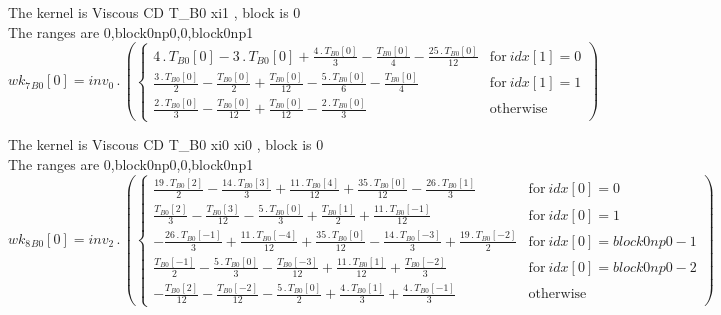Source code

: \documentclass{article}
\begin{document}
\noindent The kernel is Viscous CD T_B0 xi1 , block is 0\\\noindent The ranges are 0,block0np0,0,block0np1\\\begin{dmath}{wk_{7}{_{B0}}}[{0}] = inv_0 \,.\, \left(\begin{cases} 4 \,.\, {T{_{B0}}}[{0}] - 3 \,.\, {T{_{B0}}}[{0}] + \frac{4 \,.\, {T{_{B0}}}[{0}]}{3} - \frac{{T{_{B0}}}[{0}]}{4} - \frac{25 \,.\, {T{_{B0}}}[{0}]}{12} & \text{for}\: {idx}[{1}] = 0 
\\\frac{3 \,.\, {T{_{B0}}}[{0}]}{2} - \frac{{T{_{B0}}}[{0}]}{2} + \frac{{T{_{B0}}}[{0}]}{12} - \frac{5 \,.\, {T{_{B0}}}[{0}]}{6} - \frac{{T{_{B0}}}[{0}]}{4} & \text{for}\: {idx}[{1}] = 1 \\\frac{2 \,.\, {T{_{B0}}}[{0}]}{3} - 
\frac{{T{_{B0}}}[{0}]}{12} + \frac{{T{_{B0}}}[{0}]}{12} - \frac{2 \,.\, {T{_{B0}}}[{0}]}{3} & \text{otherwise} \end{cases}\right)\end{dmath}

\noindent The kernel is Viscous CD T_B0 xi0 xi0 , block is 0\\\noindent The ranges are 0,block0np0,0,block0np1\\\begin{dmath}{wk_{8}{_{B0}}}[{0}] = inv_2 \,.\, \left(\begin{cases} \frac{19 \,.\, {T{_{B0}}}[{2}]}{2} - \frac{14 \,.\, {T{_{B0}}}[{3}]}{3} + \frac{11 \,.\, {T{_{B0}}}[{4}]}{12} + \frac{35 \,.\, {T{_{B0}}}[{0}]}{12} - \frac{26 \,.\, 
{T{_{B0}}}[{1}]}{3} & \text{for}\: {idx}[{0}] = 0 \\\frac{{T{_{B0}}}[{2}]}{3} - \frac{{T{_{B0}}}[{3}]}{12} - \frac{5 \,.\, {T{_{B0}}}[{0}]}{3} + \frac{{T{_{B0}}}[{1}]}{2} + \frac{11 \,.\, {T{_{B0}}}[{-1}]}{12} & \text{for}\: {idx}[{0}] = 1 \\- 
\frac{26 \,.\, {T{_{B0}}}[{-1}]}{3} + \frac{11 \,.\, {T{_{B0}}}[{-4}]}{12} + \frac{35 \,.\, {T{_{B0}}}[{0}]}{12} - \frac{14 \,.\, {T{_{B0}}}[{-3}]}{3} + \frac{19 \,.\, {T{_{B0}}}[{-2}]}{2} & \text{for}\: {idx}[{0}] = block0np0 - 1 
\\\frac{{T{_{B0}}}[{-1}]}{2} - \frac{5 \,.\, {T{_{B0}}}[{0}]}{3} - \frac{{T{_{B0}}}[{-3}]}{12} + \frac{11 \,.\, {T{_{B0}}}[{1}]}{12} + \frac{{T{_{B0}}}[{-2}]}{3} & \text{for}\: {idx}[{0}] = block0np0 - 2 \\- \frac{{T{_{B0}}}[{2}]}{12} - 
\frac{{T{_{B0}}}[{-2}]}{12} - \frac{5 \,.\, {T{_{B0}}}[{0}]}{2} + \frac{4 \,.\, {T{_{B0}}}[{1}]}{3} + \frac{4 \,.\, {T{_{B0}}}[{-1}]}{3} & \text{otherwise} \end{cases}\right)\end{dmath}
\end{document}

════

Task instructions
When you reach an image, pass over it, and retype all other material exactly.

Exercise result
Source code

: \documentclass{article}
\begin{document}
\noindent The kernel is Viscous CD T_B0 xi1 , block is 0\\\noindent The ranges are 0,block0np0,0,block0np1\\\begin{dmath}{wk_{7}{_{B0}}}[{0}] = inv_0 \,.\, \left(\begin{cases} 4 \,.\, {T{_{B0}}}[{0}] - 3 \,.\, {T{_{B0}}}[{0}] + \frac{4 \,.\, {T{_{B0}}}[{0}]}{3} - \frac{{T{_{B0}}}[{0}]}{4} - \frac{25 \,.\, {T{_{B0}}}[{0}]}{12} & \text{for}\: {idx}[{1}] = 0 
\\\frac{3 \,.\, {T{_{B0}}}[{0}]}{2} - \frac{{T{_{B0}}}[{0}]}{2} + \frac{{T{_{B0}}}[{0}]}{12} - \frac{5 \,.\, {T{_{B0}}}[{0}]}{6} - \frac{{T{_{B0}}}[{0}]}{4} & \text{for}\: {idx}[{1}] = 1 \\\frac{2 \,.\, {T{_{B0}}}[{0}]}{3} - 
\frac{{T{_{B0}}}[{0}]}{12} + \frac{{T{_{B0}}}[{0}]}{12} - \frac{2 \,.\, {T{_{B0}}}[{0}]}{3} & \text{otherwise} \end{cases}\right)\end{dmath}

\noindent The kernel is Viscous CD T_B0 xi0 xi0 , block is 0\\\noindent The ranges are 0,block0np0,0,block0np1\\\begin{dmath}{wk_{8}{_{B0}}}[{0}] = inv_2 \,.\, \left(\begin{cases} \frac{19 \,.\, {T{_{B0}}}[{2}]}{2} - \frac{14 \,.\, {T{_{B0}}}[{3}]}{3} + \frac{11 \,.\, {T{_{B0}}}[{4}]}{12} + \frac{35 \,.\, {T{_{B0}}}[{0}]}{12} - \frac{26 \,.\, 
{T{_{B0}}}[{1}]}{3} & \text{for}\: {idx}[{0}] = 0 \\\frac{{T{_{B0}}}[{2}]}{3} - \frac{{T{_{B0}}}[{3}]}{12} - \frac{5 \,.\, {T{_{B0}}}[{0}]}{3} + \frac{{T{_{B0}}}[{1}]}{2} + \frac{11 \,.\, {T{_{B0}}}[{-1}]}{12} & \text{for}\: {idx}[{0}] = 1 \\- 
\frac{26 \,.\, {T{_{B0}}}[{-1}]}{3} + \frac{11 \,.\, {T{_{B0}}}[{-4}]}{12} + \frac{35 \,.\, {T{_{B0}}}[{0}]}{12} - \frac{14 \,.\, {T{_{B0}}}[{-3}]}{3} + \frac{19 \,.\, {T{_{B0}}}[{-2}]}{2} & \text{for}\: {idx}[{0}] = block0np0 - 1 
\\\frac{{T{_{B0}}}[{-1}]}{2} - \frac{5 \,.\, {T{_{B0}}}[{0}]}{3} - \frac{{T{_{B0}}}[{-3}]}{12} + \frac{11 \,.\, {T{_{B0}}}[{1}]}{12} + \frac{{T{_{B0}}}[{-2}]}{3} & \text{for}\: {idx}[{0}] = block0np0 - 2 \\- \frac{{T{_{B0}}}[{2}]}{12} - 
\frac{{T{_{B0}}}[{-2}]}{12} - \frac{5 \,.\, {T{_{B0}}}[{0}]}{2} + \frac{4 \,.\, {T{_{B0}}}[{1}]}{3} + \frac{4 \,.\, {T{_{B0}}}[{-1}]}{3} & \text{otherwise} \end{cases}\right)\end{dmath}
\end{document}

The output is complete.